It should be noted that the methods to optimize the magnesium-hydrogen system are gaining popularity [68,69]. The kinetic properties of Mg/MgH2 are improved with the help of nanostructured materials and the addition of catalysts, e.g., transition metals, their oxides or rare earth metals. As mentioned in [25], an increase in the rate of absorption and the release of hydrogen is achieved by grinding magnesium into a powder with particles of 50–75 μm and alloying with Ni, La, Ce, Cd, Fe, Lu, Sn, Er, Ti, Mn. The addition of destabilizing agents, for example Si, helps to reduce the dehydrogenation temperature. In the reaction of Si with MgH2, stable MgSi2 is formed, rather than Mg, and the enthalpy of the process decreases by almost 40 kJ/mol [66,70].
According to [70], in the near future, the combined hydrogen storage composed of several systems of storage and processing of hydrogen fuel, will be a serious competitor to the current technologies. The new systems can be composed of small to medium sized metal hydride hydrogen storage units as well as thermo-sorption compressors. It is worth noting that the buffer installations for storage, purification and controlled supply of hydrogen to the consumer may also be in demand.
In addition to the reaction of formation of metal hydrides, it is important to determine how the reverse process of obtaining hydrogen from them is carried out. The hydrogen from metal hydride is produced either by its heating to above 400 °C or by its reaction with water. In heating process, the metal hydrides are extruded as rods, and are decomposed by heating using electrical heaters or flue gas [56].
It can be concluded that the application of the metal hydrides is promising, as it will allow for compact, environmentally friendly and cost-effective storage and transportation of hydrogen fuel in a chemically bound state.
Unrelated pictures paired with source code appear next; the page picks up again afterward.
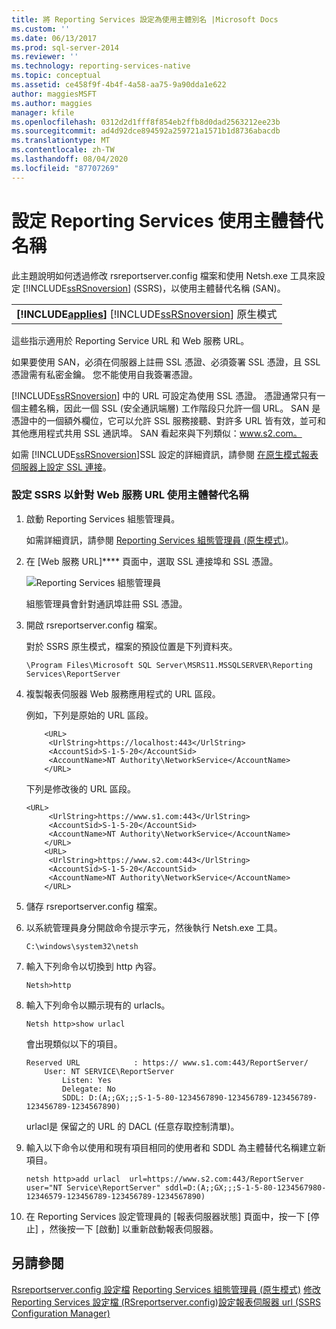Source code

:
 ```yaml
---
title: 將 Reporting Services 設定為使用主體別名 |Microsoft Docs
ms.custom: ''
ms.date: 06/13/2017
ms.prod: sql-server-2014
ms.reviewer: ''
ms.technology: reporting-services-native
ms.topic: conceptual
ms.assetid: ce458f9f-4b4f-4a58-aa75-9a90dda1e622
author: maggiesMSFT
ms.author: maggies
manager: kfile
ms.openlocfilehash: 0312d2d1fff8f854eb2ffb8d0dad2563212ee23b
ms.sourcegitcommit: ad4d92dce894592a259721a1571b1d8736abacdb
ms.translationtype: MT
ms.contentlocale: zh-TW
ms.lasthandoff: 08/04/2020
ms.locfileid: "87707269"
---
```

# <a name="configure-reporting-services-to-use-a-subject-alternative-name"></a>設定 Reporting Services 使用主體替代名稱
  此主題說明如何透過修改 rsreportserver.config 檔案和使用 Netsh.exe 工具來設定 [!INCLUDE[ssRSnoversion](../includes/ssrsnoversion-md.md)] (SSRS)，以使用主體替代名稱 (SAN)。

||
|-|
|**[!INCLUDE[applies](../includes/applies-md.md)]** [!INCLUDE[ssRSnoversion](../includes/ssrsnoversion-md.md)] 原生模式|

 這些指示適用於 Reporting Service URL 和 Web 服務 URL。

 如果要使用 SAN，必須在伺服器上註冊 SSL 憑證、必須簽署 SSL 憑證，且 SSL 憑證需有私密金鑰。 您不能使用自我簽署憑證。

 [!INCLUDE[ssRSnoversion](../includes/ssrsnoversion-md.md)] 中的 URL 可設定為使用 SSL 憑證。 憑證通常只有一個主體名稱，因此一個 SSL (安全通訊端層) 工作階段只允許一個 URL。 SAN 是憑證中的一個額外欄位，它可以允許 SSL 服務接聽、對許多 URL 皆有效，並可和其他應用程式共用 SSL 通訊埠。 SAN 看起來與下列類似：www.s2.com。

 如需 [!INCLUDE[ssRSnoversion](../includes/ssrsnoversion-md.md)]SSL 設定的詳細資訊，請參閱 [在原生模式報表伺服器上設定 SSL 連接](security/configure-ssl-connections-on-a-native-mode-report-server.md)。

### <a name="configure-ssrs-to-use-a-subject-alternative-name-for-web-service-url"></a>設定 SSRS 以針對 Web 服務 URL 使用主體替代名稱

1.  啟動 Reporting Services 組態管理員。

     如需詳細資訊，請參閱 [Reporting Services 組態管理員 &#40;原生模式&#41;](../sql-server/install/reporting-services-configuration-manager-native-mode.md)。

2.  在 [Web 服務 URL]**** 頁面中，選取 SSL 連接埠和 SSL 憑證。

     ![Reporting Services 組態管理員](media/reportingservices-configurationmanager.png "Reporting Services 組態管理員")

     組態管理員會針對通訊埠註冊 SSL 憑證。

3.  開啟 rsreportserver.config 檔案。

     對於 SSRS 原生模式，檔案的預設位置是下列資料夾。

    ```
    \Program Files\Microsoft SQL Server\MSRS11.MSSQLSERVER\Reporting Services\ReportServer
    ```

4.  複製報表伺服器 Web 服務應用程式的 URL 區段。

     例如，下列是原始的 URL 區段。

    ```
        <URL>
         <UrlString>https://localhost:443</UrlString>
         <AccountSid>S-1-5-20</AccountSid>
         <AccountName>NT Authority\NetworkService</AccountName>
        </URL>

    ```

     下列是修改後的 URL 區段。

    ```
    <URL>
         <UrlString>https://www.s1.com:443</UrlString>
         <AccountSid>S-1-5-20</AccountSid>
         <AccountName>NT Authority\NetworkService</AccountName>
        </URL>
        <URL>
         <UrlString>https://www.s2.com:443</UrlString>
         <AccountSid>S-1-5-20</AccountSid>
         <AccountName>NT Authority\NetworkService</AccountName>
        </URL>

    ```

5.  儲存 rsreportserver.config 檔案。

6.  以系統管理員身分開啟命令提示字元，然後執行 Netsh.exe 工具。

    ```
    C:\windows\system32\netsh
    ```

7.  輸入下列命令以切換到 http 內容。

    ```
    Netsh>http
    ```

8.  輸入下列命令以顯示現有的 urlacls。

    ```
    Netsh http>show urlacl
    ```

     會出現類似以下的項目。

    ```
    Reserved URL            : https:// www.s1.com:443/ReportServer/
        User: NT SERVICE\ReportServer
            Listen: Yes
            Delegate: No
            SDDL: D:(A;;GX;;;S-1-5-80-1234567890-123456789-123456789-123456789-1234567890)
    ```

     urlacl是 保留之的 URL 的 DACL (任意存取控制清單)。

9. 輸入以下命令以使用和現有項目相同的使用者和 SDDL 為主體替代名稱建立新項目。

    ```
    netsh http>add urlacl  url=https://www.s2.com:443/ReportServer  
    user="NT Service\ReportServer" sddl=D:(A;;GX;;;S-1-5-80-1234567980-12346579-123456789-123456789-1234567890)

    ```

10. 在 Reporting Services 設定管理員的 [報表伺服器狀態]  頁面中，按一下 [停止]  ，然後按一下 [啟動]  以重新啟動報表伺服器。

## <a name="see-also"></a>另請參閱
 [Rsreportserver.config 設定檔](report-server/rsreportserver-config-configuration-file.md) [Reporting Services 組態管理員 &#40;原生模式&#41;](../sql-server/install/reporting-services-configuration-manager-native-mode.md) [修改 Reporting Services 設定檔 &#40;RSreportserver.config](report-server/modify-a-reporting-services-configuration-file-rsreportserver-config.md)&#41;[設定報表伺服器 url &#40;SSRS Configuration Manager&#41;](install-windows/configure-report-server-urls-ssrs-configuration-manager.md)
4. Concepts of Development of Oil and Gas Fields in the Arctic Shelf

The development of gas condensate fields is composed of many operations during which a wide range of gaseous and liquid products is obtained, e.g., methane, ethane, propane-butane mixture, unstable gas condensate, etc. As a result, in order to transport those products, the large investments are needed like gas or condensate pipelines. In the case of sea routes, it is additionally needed to build plants for the liquefaction of natural gas [71].
When arranging an Arctic oil field, similar problems arise related to logistics and transportation of products. For the export of oil, pipeline or tanker transport can be used, but the situation is complicated by the presence of significant volumes of associated petroleum gas. For its transport, it is not economically feasible to build LNG production units and long gas pipelines [10]. In this case, the possibility of its utilization on site for the production of heat and electricity should be considered. In the case when heat and electric energy is not required in volumes comparable to the amount of assisted associated petroleum gas (APG), surplus flaring is used. However, there are fields where there is so much APG that the field should be considered as oil and gas, and APG as a valuable raw material that should be converted into final products with high added value [72].
In these cases, it would be recommended to apply a Gas-To-Chem approach of creating installations, a concept developed in Saint-Petersburg Mining University. The proposed concepts for the development of remote Arctic oil and gas and gas condensate fields with the possibility of producing and transporting low-carbon products by tankers are presented in Figure 2a,b, respectively.
In this article there is introduced the concept of development of oil and gas and gas condensate fields, taking into account the current trends to reduce the carbon footprint of products, creation of chemical commodities, as well as hydrogen-based power generation.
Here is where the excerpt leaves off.